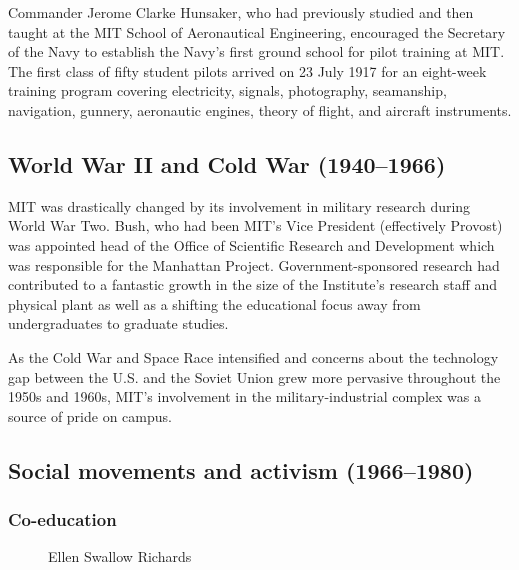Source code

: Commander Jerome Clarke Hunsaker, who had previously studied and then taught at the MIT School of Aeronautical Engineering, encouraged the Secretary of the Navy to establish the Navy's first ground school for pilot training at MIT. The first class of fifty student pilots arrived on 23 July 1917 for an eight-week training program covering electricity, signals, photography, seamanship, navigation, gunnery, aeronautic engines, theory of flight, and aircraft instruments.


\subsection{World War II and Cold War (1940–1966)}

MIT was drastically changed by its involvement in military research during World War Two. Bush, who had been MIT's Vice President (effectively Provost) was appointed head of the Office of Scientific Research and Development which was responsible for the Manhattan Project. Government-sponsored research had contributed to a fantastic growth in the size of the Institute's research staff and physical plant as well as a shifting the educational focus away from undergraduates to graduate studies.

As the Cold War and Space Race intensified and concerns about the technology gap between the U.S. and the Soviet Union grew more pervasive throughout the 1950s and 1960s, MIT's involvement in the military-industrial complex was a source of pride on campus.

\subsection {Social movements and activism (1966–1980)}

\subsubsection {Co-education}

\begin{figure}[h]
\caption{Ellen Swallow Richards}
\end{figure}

_ _ _ _

§ Work to complete
Copy the data above word for word. Pictures stay out.

§ Exercise response
Source code

: Commander Jerome Clarke Hunsaker, who had previously studied and then taught at the MIT School of Aeronautical Engineering, encouraged the Secretary of the Navy to establish the Navy's first ground school for pilot training at MIT. The first class of fifty student pilots arrived on 23 July 1917 for an eight-week training program covering electricity, signals, photography, seamanship, navigation, gunnery, aeronautic engines, theory of flight, and aircraft instruments.


\subsection{World War II and Cold War (1940–1966)}

MIT was drastically changed by its involvement in military research during World War Two. Bush, who had been MIT's Vice President (effectively Provost) was appointed head of the Office of Scientific Research and Development which was responsible for the Manhattan Project. Government-sponsored research had contributed to a fantastic growth in the size of the Institute's research staff and physical plant as well as a shifting the educational focus away from undergraduates to graduate studies.

As the Cold War and Space Race intensified and concerns about the technology gap between the U.S. and the Soviet Union grew more pervasive throughout the 1950s and 1960s, MIT's involvement in the military-industrial complex was a source of pride on campus.

\subsection {Social movements and activism (1966–1980)}

\subsubsection {Co-education}

\begin{figure}[h]
\caption{Ellen Swallow Richards}
\end{figure}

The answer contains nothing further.